Stored data entries
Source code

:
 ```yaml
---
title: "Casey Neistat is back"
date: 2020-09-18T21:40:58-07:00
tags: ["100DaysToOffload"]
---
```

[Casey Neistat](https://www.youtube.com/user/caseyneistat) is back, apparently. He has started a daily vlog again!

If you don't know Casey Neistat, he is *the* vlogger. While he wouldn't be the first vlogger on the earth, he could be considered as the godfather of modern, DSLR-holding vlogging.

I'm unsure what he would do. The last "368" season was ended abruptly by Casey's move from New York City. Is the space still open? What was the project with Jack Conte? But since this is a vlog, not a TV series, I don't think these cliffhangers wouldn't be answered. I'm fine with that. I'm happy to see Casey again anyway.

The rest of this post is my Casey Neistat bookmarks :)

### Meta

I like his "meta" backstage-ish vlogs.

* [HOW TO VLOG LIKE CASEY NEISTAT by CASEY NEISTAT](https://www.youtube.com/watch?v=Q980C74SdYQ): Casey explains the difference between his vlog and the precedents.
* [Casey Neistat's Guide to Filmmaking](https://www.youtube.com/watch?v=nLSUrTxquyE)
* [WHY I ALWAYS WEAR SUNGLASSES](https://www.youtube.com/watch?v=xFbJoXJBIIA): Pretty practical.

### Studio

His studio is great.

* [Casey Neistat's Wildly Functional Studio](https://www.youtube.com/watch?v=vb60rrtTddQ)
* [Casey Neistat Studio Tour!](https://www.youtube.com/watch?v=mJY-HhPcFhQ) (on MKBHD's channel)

REQUIREMENT:
Each line of the data has to be written out exactly as it appears.

PROBLEM SOLUTION:
Source code

:
 ```yaml
---
title: "Casey Neistat is back"
date: 2020-09-18T21:40:58-07:00
tags: ["100DaysToOffload"]
---
```

[Casey Neistat](https://www.youtube.com/user/caseyneistat) is back, apparently. He has started a daily vlog again!

If you don't know Casey Neistat, he is *the* vlogger. While he wouldn't be the first vlogger on the earth, he could be considered as the godfather of modern, DSLR-holding vlogging.

I'm unsure what he would do. The last "368" season was ended abruptly by Casey's move from New York City. Is the space still open? What was the project with Jack Conte? But since this is a vlog, not a TV series, I don't think these cliffhangers wouldn't be answered. I'm fine with that. I'm happy to see Casey again anyway.

The rest of this post is my Casey Neistat bookmarks :)

### Meta

I like his "meta" backstage-ish vlogs.

* [HOW TO VLOG LIKE CASEY NEISTAT by CASEY NEISTAT](https://www.youtube.com/watch?v=Q980C74SdYQ): Casey explains the difference between his vlog and the precedents.
* [Casey Neistat's Guide to Filmmaking](https://www.youtube.com/watch?v=nLSUrTxquyE)
* [WHY I ALWAYS WEAR SUNGLASSES](https://www.youtube.com/watch?v=xFbJoXJBIIA): Pretty practical.

### Studio

His studio is great.

* [Casey Neistat's Wildly Functional Studio](https://www.youtube.com/watch?v=vb60rrtTddQ)
* [Casey Neistat Studio Tour!](https://www.youtube.com/watch?v=mJY-HhPcFhQ) (on MKBHD's channel)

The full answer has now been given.